[Allora: l'autore del disco qui recensito ha espresso ed esprime posizioni politiche e ha commesso (e istiga altri a commettere) azioni che a DeBaser ripugnano. In fin dei conti, però, si parla di musica: quindi pubblichiamo comunque la recensione. /DeBaser]

La musica di Burzum non è semplice musica come qualsiasi altra. Non lo è mai stata. Quando si ha a che fare con Burzum tutta la concezione stessa della musica cambia: essa si trasforma nel ritratto psicologico e mentale di un uomo, che ci fa scavare nel suo animo, nella sua lacerazione interiore.
Varg Vikernes era in carcere quando ha scritto quest'album. Lì aveva la possibilità di usare il computer e di leggere libri. "Filosofem", in fondo, può essere considerato un album che nasce anche dalle sue letture sulle leggende nordiche, dalle sue credenze e dalle sue profonde ideologie politiche. Secondo Vikernes la politica ultranazionalista è la sola che possa risanare la società scandinava (e norvegese in particolare). La sua è una pratica di ritorno alle origini, alla spiritualità che era propria di questa terra all'epoca dei vichinghi. Egli rinnega il satanismo in quanto lo considera residuo di quella cristianità che, con il suo arrivo, ha completamente corrotto e logorato gli animi degli uomini attraverso l'imposizione di falsi e prefissati schemi morali.
Ovviamente tutta la visione del mondo secondo la filosofia vikernesiana può essere condivisa o meno, ma resta il fatto che, seppur Vikernes possa essere considerato come si voglia (pazzo, criminale o poeta) non si può fare a meno di negare che avesse un suo genio, per quanto malsano e malato, e soprattutto rimane da chiedersi che svolta avrebbe avuto la sua vita e la sua carriera se non avesse commesso quell'omicidio (Euronymous, chitarrista dei Mayhem, 23 coltellate al collo, Agosto 1993).

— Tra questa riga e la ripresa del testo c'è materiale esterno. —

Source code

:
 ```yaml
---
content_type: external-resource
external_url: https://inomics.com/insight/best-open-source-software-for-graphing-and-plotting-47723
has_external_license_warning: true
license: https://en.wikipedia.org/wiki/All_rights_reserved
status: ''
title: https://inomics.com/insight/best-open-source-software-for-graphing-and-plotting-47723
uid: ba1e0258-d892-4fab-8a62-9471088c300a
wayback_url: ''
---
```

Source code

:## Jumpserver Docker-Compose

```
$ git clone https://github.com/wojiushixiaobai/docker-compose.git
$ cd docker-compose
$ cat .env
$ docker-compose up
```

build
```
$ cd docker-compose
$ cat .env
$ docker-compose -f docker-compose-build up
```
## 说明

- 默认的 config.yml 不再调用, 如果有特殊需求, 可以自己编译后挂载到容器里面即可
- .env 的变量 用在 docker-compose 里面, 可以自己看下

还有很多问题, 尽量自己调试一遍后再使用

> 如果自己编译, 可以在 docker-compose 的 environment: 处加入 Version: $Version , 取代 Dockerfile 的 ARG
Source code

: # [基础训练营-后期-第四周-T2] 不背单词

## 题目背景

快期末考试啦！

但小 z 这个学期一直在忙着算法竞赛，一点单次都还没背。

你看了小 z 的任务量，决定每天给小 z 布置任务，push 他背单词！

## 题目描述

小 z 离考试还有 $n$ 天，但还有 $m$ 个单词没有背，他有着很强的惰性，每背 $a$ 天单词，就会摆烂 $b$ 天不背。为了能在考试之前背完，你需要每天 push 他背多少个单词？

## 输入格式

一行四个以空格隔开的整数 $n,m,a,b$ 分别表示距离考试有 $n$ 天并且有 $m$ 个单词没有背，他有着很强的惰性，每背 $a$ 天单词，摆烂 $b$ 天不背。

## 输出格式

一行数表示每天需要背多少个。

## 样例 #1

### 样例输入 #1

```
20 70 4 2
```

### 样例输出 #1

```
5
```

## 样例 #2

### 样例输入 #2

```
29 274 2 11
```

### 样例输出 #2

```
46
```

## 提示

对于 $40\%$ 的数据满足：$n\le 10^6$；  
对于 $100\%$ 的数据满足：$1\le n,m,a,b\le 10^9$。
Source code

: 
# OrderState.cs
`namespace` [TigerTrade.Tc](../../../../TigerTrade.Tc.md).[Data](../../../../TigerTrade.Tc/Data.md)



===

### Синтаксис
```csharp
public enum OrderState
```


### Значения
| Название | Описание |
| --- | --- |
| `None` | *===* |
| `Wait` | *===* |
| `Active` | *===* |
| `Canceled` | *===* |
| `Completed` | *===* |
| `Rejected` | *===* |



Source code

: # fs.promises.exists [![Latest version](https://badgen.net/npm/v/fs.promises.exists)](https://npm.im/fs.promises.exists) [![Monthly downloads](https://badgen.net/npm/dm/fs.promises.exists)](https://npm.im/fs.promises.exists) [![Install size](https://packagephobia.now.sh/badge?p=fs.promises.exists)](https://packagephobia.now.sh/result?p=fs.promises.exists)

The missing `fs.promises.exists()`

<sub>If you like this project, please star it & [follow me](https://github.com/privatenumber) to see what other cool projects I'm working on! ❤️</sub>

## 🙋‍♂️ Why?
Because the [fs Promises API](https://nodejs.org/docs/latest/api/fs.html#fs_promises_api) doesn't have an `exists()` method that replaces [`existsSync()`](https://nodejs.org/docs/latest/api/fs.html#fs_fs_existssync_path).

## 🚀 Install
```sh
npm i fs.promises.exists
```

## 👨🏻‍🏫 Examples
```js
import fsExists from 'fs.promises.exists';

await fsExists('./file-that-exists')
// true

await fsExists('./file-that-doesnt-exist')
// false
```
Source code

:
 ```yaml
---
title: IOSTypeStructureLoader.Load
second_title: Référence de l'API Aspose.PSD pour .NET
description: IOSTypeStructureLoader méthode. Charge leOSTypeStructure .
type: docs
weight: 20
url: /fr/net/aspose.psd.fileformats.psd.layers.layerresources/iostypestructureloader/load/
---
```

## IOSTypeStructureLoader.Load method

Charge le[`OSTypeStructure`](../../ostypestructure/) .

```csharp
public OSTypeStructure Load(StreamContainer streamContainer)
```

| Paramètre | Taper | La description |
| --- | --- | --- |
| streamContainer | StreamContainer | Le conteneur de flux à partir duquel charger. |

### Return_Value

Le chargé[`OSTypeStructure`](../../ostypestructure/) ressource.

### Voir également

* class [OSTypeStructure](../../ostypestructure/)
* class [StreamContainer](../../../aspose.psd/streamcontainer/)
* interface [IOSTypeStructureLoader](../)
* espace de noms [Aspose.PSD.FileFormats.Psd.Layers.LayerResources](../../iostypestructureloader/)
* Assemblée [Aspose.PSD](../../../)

Impossibile non porsi queste domande ascoltando "Filosofem". Sinceramente questo è un album che amo, un'opera così come dovrebbe essere, come pura esternazione dell'animo dell'artista che l'ha prodotta. Un album assolutamente impossibile da ascoltare per chi non possiede un punto di vista tale da comprendere la musica in maniera davvero profonda.
Il tappeto sonoro è affidato alle distorsioni che costituiscono la vera forza motrice dell'opera e ne delineano la bellezza: distorsioni talmente intense da coprire la melodia in modo tale che se ne possa solo ricevere un piccolo frammento, uno spiraglio, distorsioni che lacerano, che soffocano, che non lasciano via di scampo e che investono ed inglobano tutto, ogni sicurezza, ogni speranza. Le poche note di tastiera servono a ben poco, se il loro intento è quello di snellire questa profonda carica emotiva.
La voce di Burzum in "Filosofem" è la pura rappresentazione della disperazione, lontana dal feroce latrato di "Det Som...", teoricamente più umana, ma filtrata, malsana e meramente straziante. Lo stato d'animo soffocante e destabilizzante che quest'album suscita in chi l'ascolta è qualcosa di indescrivibile. Il ritmo della chitarra e della drum machine, ossessivo, ridondante, disturbante, opprime all'inverosimile. I titoli delle canzoni sono in tedesco, anche se il cantato è in inglese e in norvegese, ed in particolare spicca "Gebrechlichkeit", divisa in due parti, che significa "Decrepitezza". Essa rappresenta in maniera più esplicita lo sdegno di Burzum: la cristianità ha degradato il mondo ed ora la gente, invece di morire sui campi di battaglia, si ritrova a morire nei propri letti. Da molti potrebbe essere considerata come la canzone più disperata mai scritta nella storia della musica: lenta, opprimente, ossessiva in una maniera inconcepibile, dove la voce e la chitarra, da sole, si trasformano davvero in espressione del tormento interiore; lo stesso riff, cadenzato e tremendamente lacerante nel suo incedere, è portato avanti per 8 minuti, dove ogni singolo minuto ne vale per 30, con uno spiraglio psichedelico in sottofondo che aiutano ancora di più a delineare questa enorme pesantezza tradotta in musica... Qualcosa di assurdo, solo lui poteva scrivere una canzone del genere.

Chi sa di avere questa possibilità deve osare e ascoltare "Filosofem": in breve verrà catturato dall'irresistibile fascino malato che solo un album del genere può suscitare.